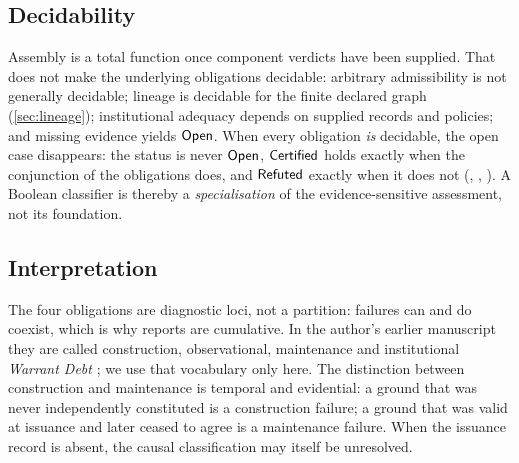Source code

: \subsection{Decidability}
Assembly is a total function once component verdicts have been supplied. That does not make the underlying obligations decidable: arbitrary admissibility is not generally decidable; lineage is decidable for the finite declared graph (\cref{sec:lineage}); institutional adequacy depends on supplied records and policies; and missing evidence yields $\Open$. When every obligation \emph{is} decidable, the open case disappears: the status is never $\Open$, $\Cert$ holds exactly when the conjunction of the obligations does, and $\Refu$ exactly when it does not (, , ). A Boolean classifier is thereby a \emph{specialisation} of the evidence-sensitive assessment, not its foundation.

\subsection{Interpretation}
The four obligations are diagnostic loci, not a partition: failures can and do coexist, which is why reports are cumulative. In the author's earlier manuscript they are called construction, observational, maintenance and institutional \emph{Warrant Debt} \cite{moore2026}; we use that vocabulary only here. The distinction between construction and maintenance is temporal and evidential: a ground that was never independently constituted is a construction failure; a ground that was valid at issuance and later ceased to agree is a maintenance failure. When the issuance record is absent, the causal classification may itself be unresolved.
· · · ·
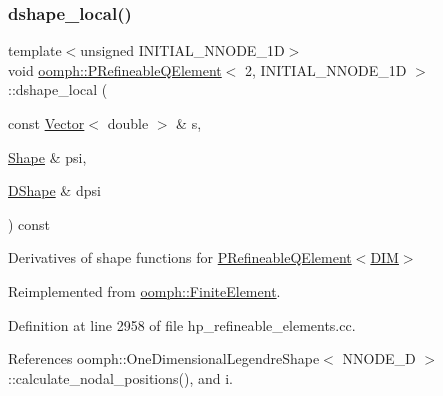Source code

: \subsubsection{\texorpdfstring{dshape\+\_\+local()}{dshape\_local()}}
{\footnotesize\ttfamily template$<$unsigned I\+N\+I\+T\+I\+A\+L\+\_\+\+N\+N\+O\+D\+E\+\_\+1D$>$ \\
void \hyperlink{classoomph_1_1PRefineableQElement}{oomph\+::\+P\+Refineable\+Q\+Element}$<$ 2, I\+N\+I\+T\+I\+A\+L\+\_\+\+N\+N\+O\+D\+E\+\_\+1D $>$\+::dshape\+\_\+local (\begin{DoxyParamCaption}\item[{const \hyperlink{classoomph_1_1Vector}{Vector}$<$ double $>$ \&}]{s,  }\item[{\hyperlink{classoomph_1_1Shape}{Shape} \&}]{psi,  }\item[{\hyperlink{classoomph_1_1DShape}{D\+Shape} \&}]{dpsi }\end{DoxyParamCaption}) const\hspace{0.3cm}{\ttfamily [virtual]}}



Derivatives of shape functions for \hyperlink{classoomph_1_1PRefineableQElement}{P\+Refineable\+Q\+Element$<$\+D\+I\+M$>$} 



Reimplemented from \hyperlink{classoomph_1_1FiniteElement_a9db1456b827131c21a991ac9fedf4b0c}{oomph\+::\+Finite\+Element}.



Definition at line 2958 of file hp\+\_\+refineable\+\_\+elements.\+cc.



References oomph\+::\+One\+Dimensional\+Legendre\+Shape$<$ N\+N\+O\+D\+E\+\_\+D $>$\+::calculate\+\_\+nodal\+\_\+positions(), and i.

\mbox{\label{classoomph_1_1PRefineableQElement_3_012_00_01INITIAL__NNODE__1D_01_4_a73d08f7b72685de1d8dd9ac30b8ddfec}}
· · · ·
The output should be exactly the lines above from the line containing "Assembly is a" to the line containing "The four obligations", inclusive, with no other lines.

Assembly is a total function once component verdicts have been supplied. That does not make the underlying obligations decidable: arbitrary admissibility is not generally decidable; lineage is decidable for the finite declared graph (\cref{sec:lineage}); institutional adequacy depends on supplied records and policies; and missing evidence yields $\Open$. When every obligation \emph{is} decidable, the open case disappears: the status is never $\Open$, $\Cert$ holds exactly when the conjunction of the obligations does, and $\Refu$ exactly when it does not (, , ). A Boolean classifier is thereby a \emph{specialisation} of the evidence-sensitive assessment, not its foundation.

\subsection{Interpretation}
The four obligations are diagnostic loci, not a partition: failures can and do coexist, which is why reports are cumulative. In the author's earlier manuscript they are called construction, observational, maintenance and institutional \emph{Warrant Debt} \cite{moore2026}; we use that vocabulary only here. The distinction between construction and maintenance is temporal and evidential: a ground that was never independently constituted is a construction failure; a ground that was valid at issuance and later ceased to agree is a maintenance failure. When the issuance record is absent, the causal classification may itself be unresolved.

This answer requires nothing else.